Qu'irais-tu mettre à la place ?

Tu laisses quelqu'un nager en toi, aménager en toi, faire du plâtre en toi et tu veux encore être toi-même !

Va jusqu'au bout de tes erreurs, au moins de quelques-unes, de façon à en bien pouvoir observer le type. Sinon, t'arrêtant à mi-chemin, tu iras toujours aveuglément reprenant le même genre d'erreurs, de bout en bout de ta vie, ce que certains appelleront ta "destinée". L'ennemi qui est ta structure, force-le à se découvrir. Si tu n'as pas pu gauchir ta destinée, tu n'auras été qu'un appartement à louer.

Si tu traces, une route, attention, tu auras du mal à revenir à l'étendue.

... Bêtes pour avoir été intelligents trop tôt. Toi, ne te hâte pas vers l'adaptation.

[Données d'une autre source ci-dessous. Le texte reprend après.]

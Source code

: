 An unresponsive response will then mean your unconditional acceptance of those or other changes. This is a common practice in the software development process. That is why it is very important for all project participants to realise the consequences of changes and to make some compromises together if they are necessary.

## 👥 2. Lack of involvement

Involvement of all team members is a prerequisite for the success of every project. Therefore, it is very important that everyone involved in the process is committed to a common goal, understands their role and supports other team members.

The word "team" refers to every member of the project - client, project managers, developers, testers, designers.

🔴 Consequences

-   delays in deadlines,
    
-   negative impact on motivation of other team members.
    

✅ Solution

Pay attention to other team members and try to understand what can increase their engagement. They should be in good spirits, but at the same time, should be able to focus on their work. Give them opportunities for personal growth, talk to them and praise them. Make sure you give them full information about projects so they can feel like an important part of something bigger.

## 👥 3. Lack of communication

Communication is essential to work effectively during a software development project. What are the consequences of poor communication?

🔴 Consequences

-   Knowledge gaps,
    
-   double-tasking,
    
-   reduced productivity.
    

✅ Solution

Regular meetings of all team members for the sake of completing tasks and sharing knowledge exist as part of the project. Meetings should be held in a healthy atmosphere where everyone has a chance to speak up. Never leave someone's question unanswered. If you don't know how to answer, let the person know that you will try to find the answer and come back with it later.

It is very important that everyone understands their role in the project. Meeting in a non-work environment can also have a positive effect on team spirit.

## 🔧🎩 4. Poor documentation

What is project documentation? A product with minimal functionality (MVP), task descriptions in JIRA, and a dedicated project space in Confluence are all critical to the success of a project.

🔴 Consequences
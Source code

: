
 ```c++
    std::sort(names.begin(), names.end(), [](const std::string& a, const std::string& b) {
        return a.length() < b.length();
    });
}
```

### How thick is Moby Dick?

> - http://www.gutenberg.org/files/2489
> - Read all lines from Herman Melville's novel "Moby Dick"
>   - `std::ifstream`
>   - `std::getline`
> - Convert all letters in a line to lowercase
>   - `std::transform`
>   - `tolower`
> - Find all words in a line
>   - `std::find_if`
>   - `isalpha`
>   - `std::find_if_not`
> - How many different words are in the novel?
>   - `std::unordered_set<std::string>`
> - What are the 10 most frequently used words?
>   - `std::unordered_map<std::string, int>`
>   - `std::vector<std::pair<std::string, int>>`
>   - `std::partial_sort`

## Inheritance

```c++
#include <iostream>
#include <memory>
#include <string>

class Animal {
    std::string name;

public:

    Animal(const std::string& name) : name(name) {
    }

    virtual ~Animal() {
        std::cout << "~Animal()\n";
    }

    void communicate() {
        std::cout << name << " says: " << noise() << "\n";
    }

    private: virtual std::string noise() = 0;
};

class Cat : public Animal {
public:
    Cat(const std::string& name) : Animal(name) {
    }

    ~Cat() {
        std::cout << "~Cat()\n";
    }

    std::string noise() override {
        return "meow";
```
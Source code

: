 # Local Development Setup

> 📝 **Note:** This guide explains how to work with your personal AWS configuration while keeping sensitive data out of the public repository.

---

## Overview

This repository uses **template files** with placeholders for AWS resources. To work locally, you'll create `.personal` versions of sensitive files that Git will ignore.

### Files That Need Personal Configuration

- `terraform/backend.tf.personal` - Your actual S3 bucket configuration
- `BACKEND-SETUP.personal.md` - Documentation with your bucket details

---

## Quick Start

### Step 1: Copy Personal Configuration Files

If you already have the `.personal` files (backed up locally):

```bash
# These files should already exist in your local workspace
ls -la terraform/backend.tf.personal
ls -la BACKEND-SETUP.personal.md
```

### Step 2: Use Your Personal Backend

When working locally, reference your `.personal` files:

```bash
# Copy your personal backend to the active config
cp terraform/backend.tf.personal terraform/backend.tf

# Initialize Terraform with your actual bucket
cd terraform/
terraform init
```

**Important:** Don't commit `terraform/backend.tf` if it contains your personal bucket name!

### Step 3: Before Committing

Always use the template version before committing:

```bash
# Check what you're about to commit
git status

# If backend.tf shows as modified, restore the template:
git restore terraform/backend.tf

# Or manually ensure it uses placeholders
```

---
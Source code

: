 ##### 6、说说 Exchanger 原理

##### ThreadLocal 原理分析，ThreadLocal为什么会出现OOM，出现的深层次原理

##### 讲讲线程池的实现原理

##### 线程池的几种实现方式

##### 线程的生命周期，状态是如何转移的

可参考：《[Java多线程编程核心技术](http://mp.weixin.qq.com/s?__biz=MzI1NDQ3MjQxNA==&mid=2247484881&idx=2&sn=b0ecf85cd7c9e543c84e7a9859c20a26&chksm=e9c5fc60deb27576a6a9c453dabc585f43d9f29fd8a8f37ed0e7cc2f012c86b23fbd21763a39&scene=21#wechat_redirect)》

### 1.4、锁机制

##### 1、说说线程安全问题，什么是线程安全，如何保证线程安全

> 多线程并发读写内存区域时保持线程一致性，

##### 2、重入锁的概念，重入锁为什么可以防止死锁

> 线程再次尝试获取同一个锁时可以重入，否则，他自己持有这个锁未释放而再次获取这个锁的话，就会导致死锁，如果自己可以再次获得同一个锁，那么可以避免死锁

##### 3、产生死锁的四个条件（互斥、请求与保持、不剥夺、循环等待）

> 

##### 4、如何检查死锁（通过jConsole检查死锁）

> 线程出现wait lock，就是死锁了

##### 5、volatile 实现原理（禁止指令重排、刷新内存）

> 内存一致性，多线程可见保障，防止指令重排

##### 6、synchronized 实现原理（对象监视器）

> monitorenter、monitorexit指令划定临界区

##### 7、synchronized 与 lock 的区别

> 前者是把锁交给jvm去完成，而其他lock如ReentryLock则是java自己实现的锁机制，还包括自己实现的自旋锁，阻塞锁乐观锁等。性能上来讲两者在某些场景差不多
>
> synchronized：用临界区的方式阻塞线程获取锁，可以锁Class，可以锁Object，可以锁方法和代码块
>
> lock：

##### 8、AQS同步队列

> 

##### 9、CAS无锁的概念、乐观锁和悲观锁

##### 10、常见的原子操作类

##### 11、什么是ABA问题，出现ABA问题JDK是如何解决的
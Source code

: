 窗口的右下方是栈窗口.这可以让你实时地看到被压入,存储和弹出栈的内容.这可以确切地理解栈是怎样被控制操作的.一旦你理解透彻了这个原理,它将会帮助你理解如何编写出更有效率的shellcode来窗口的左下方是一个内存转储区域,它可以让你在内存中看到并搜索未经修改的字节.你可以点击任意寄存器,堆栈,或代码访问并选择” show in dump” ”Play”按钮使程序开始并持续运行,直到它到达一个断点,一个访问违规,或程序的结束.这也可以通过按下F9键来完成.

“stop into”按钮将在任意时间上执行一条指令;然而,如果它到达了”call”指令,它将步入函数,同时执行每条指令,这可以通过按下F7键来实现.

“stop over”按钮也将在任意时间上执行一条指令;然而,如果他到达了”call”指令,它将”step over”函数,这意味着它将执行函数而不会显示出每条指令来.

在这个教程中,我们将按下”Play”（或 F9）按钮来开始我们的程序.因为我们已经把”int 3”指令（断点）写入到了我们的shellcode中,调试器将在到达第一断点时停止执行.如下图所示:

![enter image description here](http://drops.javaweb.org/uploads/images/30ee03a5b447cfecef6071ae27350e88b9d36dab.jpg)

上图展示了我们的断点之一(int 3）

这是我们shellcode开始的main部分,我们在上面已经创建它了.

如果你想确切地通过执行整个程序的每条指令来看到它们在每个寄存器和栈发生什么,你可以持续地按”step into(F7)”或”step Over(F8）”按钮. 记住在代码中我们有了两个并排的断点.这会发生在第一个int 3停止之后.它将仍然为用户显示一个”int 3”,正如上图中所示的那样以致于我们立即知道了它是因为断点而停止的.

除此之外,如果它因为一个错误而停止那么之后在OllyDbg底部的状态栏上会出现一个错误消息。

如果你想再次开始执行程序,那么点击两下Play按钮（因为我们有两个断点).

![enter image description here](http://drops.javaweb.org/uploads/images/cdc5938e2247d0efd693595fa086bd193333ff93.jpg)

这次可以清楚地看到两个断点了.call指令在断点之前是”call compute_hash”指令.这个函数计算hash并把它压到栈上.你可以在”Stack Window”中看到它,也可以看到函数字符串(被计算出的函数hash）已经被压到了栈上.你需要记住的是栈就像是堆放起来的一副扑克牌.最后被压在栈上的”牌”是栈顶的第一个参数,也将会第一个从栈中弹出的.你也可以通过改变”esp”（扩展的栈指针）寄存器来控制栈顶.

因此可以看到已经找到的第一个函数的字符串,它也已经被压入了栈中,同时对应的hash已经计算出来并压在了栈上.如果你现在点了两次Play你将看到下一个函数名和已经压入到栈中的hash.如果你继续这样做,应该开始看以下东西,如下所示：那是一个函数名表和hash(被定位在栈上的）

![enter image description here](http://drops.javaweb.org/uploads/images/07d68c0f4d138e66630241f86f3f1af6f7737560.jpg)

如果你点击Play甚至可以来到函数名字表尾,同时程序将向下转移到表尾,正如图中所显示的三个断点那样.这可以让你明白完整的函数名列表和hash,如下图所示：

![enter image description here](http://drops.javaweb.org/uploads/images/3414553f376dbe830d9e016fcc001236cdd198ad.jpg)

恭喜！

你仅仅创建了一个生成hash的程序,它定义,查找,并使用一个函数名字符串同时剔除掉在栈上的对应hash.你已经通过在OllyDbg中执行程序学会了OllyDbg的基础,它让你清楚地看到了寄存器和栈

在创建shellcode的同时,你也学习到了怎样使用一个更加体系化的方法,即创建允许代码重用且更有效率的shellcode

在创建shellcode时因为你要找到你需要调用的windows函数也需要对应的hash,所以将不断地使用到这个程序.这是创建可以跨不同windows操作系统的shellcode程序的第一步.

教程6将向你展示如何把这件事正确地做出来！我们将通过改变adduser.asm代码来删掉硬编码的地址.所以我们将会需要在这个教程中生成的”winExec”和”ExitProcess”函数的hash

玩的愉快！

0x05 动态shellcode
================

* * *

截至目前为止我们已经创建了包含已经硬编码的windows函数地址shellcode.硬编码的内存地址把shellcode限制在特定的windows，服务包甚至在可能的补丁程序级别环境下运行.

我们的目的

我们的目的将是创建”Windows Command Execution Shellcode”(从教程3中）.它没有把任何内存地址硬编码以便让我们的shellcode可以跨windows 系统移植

Toujours garde en réserve de l'inadaptation.

L'homme qui sait se reposer, le cou sur une ficelle tendue, n'aura que faire des enseignements d'un philosophe qui aura besoin d'un lit.

Communiquer ? Toi aussi tu voudrais communiquer ?
Communiquer quoi? Tes remblais ? - la même erreur toujours.
Vos remblais les uns les autres ?
Tu n'es pas encore assez intime avec toi, malheureux, pour avoir à communiquer. »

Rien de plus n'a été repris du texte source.